Starring Jason Ritter (best known as being the son of the late John Ritter) and Jess Weixler (best known for having the hoo-hoo with an eating disorder in the subversively suburban Teeth!) as the titular couple, Peter and Vandy, though at times dry and listless, is not without its high points. Or should I say medium points? To illustrate, one need look no further than the centerpiece of sorts to this disintegrating relationship fable. For those of you scoring at home, that would be the PB&J argument. The PB&J argument, wherein Peter unleashes his pent up anger at Vandy for not making a peanut butter and jelly sandwich to his exacting standards is the chewy emotional center of DiPietro’s film. It is in the PB&J argument where we see all aspects of the relationship come together in a supernova of sorts. Pointless in a way perhaps, but one can surely see the absurdist comedy-cum-tragedy in such a scene – can one not?

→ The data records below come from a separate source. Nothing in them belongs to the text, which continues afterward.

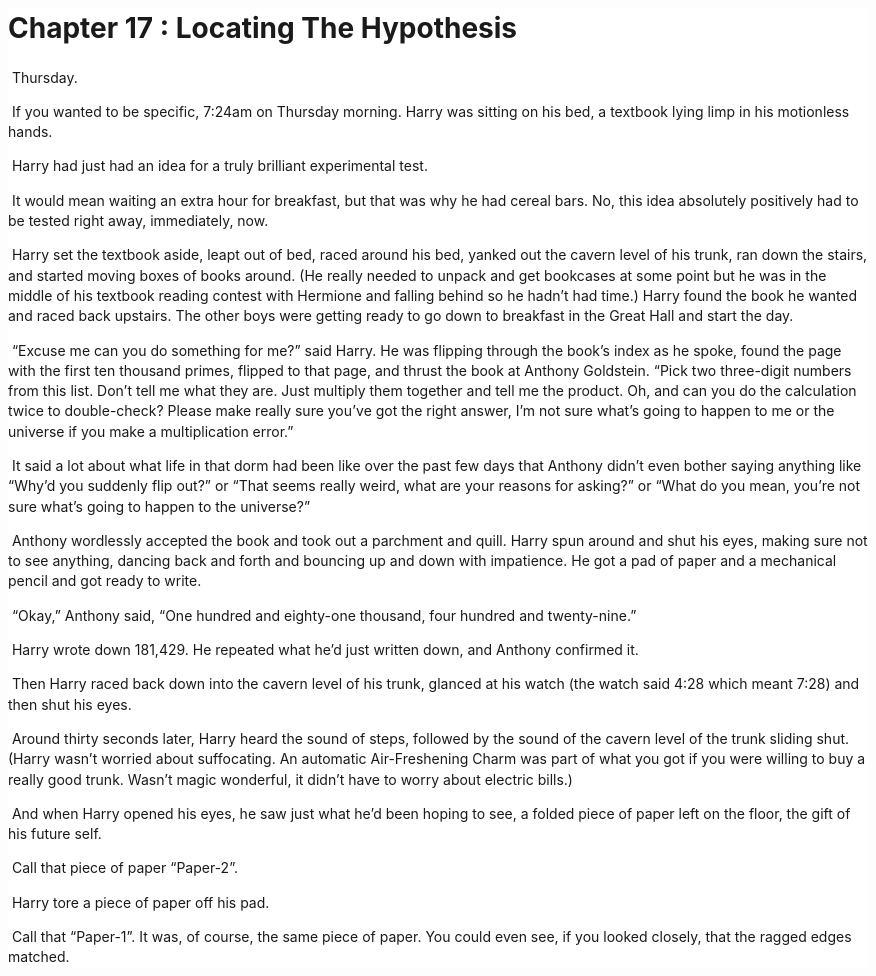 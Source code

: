 # Chapter 17 : Locating The Hypothesis

​    Thursday.

​    If you wanted to be specific, 7:24am on Thursday morning. Harry was sitting on his bed, a textbook lying limp in his motionless hands.

​    Harry had just had an idea for a truly brilliant experimental test.

​    It would mean waiting an extra hour for breakfast, but that was why he had cereal bars. No, this idea absolutely positively had to be tested right away, immediately, now.

​    Harry set the textbook aside, leapt out of bed, raced around his bed, yanked out the cavern level of his trunk, ran down the stairs, and started moving boxes of books around. (He really needed to unpack and get bookcases at some point but he was in the middle of his textbook reading contest with Hermione and falling behind so he hadn’t had time.) Harry found the book he wanted and raced back upstairs. The other boys were getting ready to go down to breakfast in the Great Hall and start the day.

​    “Excuse me can you do something for me?” said Harry. He was flipping through the book’s index as he spoke, found the page with the first ten thousand primes, flipped to that page, and thrust the book at Anthony Goldstein. “Pick two three-digit numbers from this list. Don’t tell me what they are. Just multiply them together and tell me the product. Oh, and can you do the calculation twice to double-check? Please make really sure you’ve got the right answer, I’m not sure what’s going to happen to me or the universe if you make a multiplication error.”

​    It said a lot about what life in that dorm had been like over the past few days that Anthony didn’t even bother saying anything like “Why’d you suddenly flip out?” or “That seems really weird, what are your reasons for asking?” or “What do you mean, you’re not sure what’s going to happen to the universe?”

​    Anthony wordlessly accepted the book and took out a parchment and quill. Harry spun around and shut his eyes, making sure not to see anything, dancing back and forth and bouncing up and down with impatience. He got a pad of paper and a mechanical pencil and got ready to write.

​    “Okay,” Anthony said, “One hundred and eighty-one thousand, four hundred and twenty-nine.”

​    Harry wrote down 181,429. He repeated what he’d just written down, and Anthony confirmed it.

​    Then Harry raced back down into the cavern level of his trunk, glanced at his watch (the watch said 4:28 which meant 7:28) and then shut his eyes.

​    Around thirty seconds later, Harry heard the sound of steps, followed by the sound of the cavern level of the trunk sliding shut. (Harry wasn’t worried about suffocating. An automatic Air-Freshening Charm was part of what you got if you were willing to buy a really good trunk. Wasn’t magic wonderful, it didn’t have to worry about electric bills.)

​    And when Harry opened his eyes, he saw just what he’d been hoping to see, a folded piece of paper left on the floor, the gift of his future self.

​    Call that piece of paper “Paper-2”.

​    Harry tore a piece of paper off his pad.

​    Call that “Paper-1”. It was, of course, the same piece of paper. You could even see, if you looked closely, that the ragged edges matched.
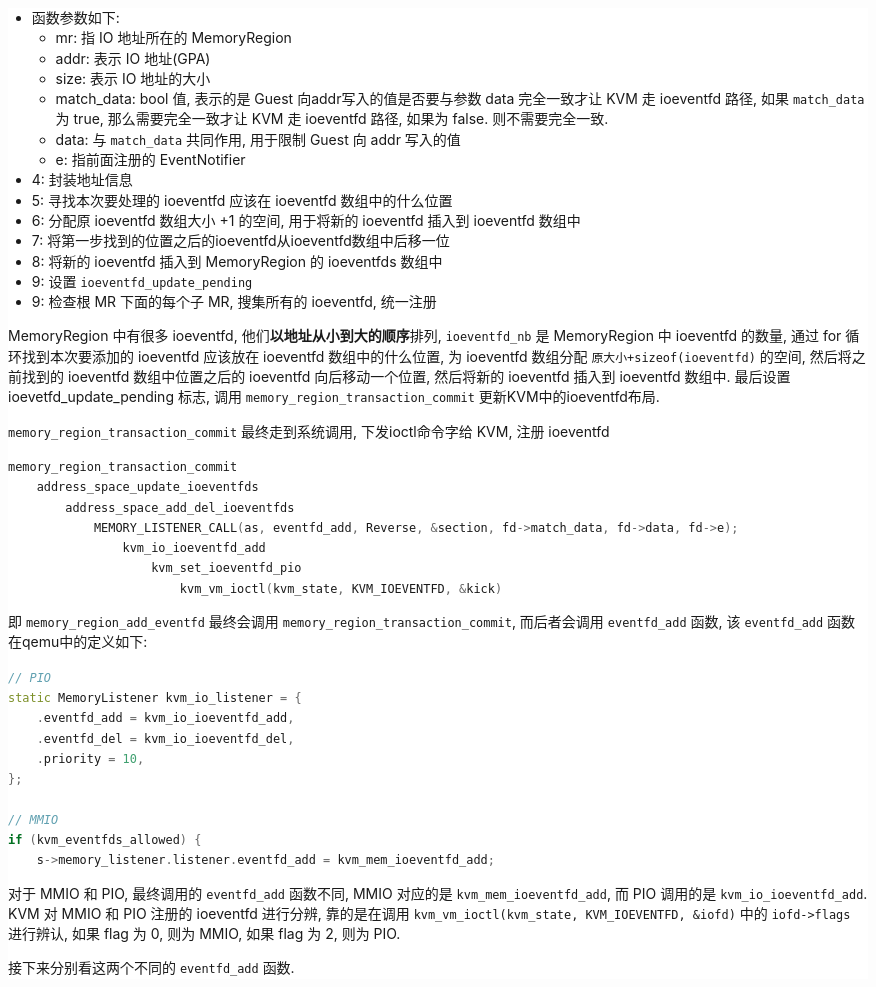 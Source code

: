 * 函数参数如下:
  * mr: 指 IO 地址所在的 MemoryRegion
  * addr: 表示 IO 地址(GPA)
  * size: 表示 IO 地址的大小
  * match_data: bool 值, 表示的是 Guest 向addr写入的值是否要与参数 data 完全一致才让 KVM 走 ioeventfd 路径, 如果 `match_data` 为 true, 那么需要完全一致才让 KVM 走 ioeventfd 路径, 如果为 false. 则不需要完全一致.
  * data: 与 `match_data` 共同作用, 用于限制 Guest 向 addr 写入的值
  * e: 指前面注册的 EventNotifier
* 4: 封装地址信息
* 5: 寻找本次要处理的 ioeventfd 应该在 ioeventfd 数组中的什么位置
* 6: 分配原 ioeventfd 数组大小 +1 的空间, 用于将新的 ioeventfd 插入到 ioeventfd 数组中
* 7: 将第一步找到的位置之后的ioeventfd从ioeventfd数组中后移一位
* 8: 将新的 ioeventfd 插入到 MemoryRegion 的 ioeventfds 数组中
* 9: 设置 `ioeventfd_update_pending`
* 9: 检查根 MR 下面的每个子 MR, 搜集所有的 ioeventfd, 统一注册

MemoryRegion 中有很多 ioeventfd, 他们**以地址从小到大的顺序**排列, `ioeventfd_nb` 是 MemoryRegion 中 ioeventfd 的数量, 通过 for 循环找到本次要添加的 ioeventfd 应该放在 ioeventfd 数组中的什么位置, 为 ioeventfd 数组分配 `原大小+sizeof(ioeventfd)` 的空间, 然后将之前找到的 ioeventfd 数组中位置之后的 ioeventfd 向后移动一个位置, 然后将新的 ioeventfd 插入到 ioeventfd 数组中. 最后设置 ioevetfd_update_pending 标志, 调用 `memory_region_transaction_commit` 更新KVM中的ioeventfd布局.

`memory_region_transaction_commit` 最终走到系统调用, 下发ioctl命令字给 KVM, 注册 ioeventfd

```cpp
memory_region_transaction_commit
	address_space_update_ioeventfds
		address_space_add_del_ioeventfds
			MEMORY_LISTENER_CALL(as, eventfd_add, Reverse, &section, fd->match_data, fd->data, fd->e);
				kvm_io_ioeventfd_add
					kvm_set_ioeventfd_pio
						kvm_vm_ioctl(kvm_state, KVM_IOEVENTFD, &kick)
```

即 `memory_region_add_eventfd` 最终会调用 `memory_region_transaction_commit`, 而后者会调用 `eventfd_add` 函数, 该 `eventfd_add` 函数在qemu中的定义如下: 

```cpp
// PIO
static MemoryListener kvm_io_listener = {
    .eventfd_add = kvm_io_ioeventfd_add,
    .eventfd_del = kvm_io_ioeventfd_del,
    .priority = 10,
};

// MMIO
if (kvm_eventfds_allowed) {
    s->memory_listener.listener.eventfd_add = kvm_mem_ioeventfd_add;
```

对于 MMIO 和 PIO, 最终调用的 `eventfd_add` 函数不同, MMIO 对应的是 `kvm_mem_ioeventfd_add`, 而 PIO 调用的是 `kvm_io_ioeventfd_add`. KVM 对 MMIO 和 PIO 注册的 ioeventfd 进行分辨, 靠的是在调用 `kvm_vm_ioctl(kvm_state, KVM_IOEVENTFD, &iofd)` 中的 `iofd->flags` 进行辨认, 如果 flag 为 0, 则为 MMIO, 如果 flag 为 2, 则为 PIO.

接下来分别看这两个不同的 `eventfd_add` 函数.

At this point it may seem as if I have some sort of vested interest in this film – an associate producer credit perhaps, or maybe I was just inundated with junket swag – and therefore have decided to take it upon myself to become its champion. Not true of course, but I do seem to be one of the very few critics who have not totally dismissed this film right off the cinematic radar. All snarky championing aside, Peter and Vandy is a well-constructed, well acted film. Ritter and Weixler are tragically sublime as the young couple coming together and falling apart and coming together and falling apart and coming together. Their melange of sweet bitterness and salty tenderness acts as a catalyst for what makes their in-movie relationship seem all the more real. We have all had that PB&J argument (or something akin to it) at least once in our past and/or present relationships and therefore can see ourselves in the crackling desperation of both Peter and Vandy.
True, the film tends to get tired a bit too often – and may seem a low-rent something-or-other – but its blend of humanistic acting and subtly warm photography against an extremely chilly backdrop – both literally and figuratively – make for a film that reaches higher than anyone would ever think it could. To harken once more back to its Sundance cohort, this is a much rawer, much more intimate portrayal of the ubiquitous relationship than (500) Days could ever dream of being. That film had its cute, hip thing going rather nicely for it, but it never reaches the ugly depths this film can sink to in showing the heartache of love. In sum, Peter and Vandy is a bare-bones, emotionally true, down-to-the-core relationship movie far removed from the candy-coated non-reality of what passes for romantic melodrama in Hollywood today – and that is more than enough for this critic.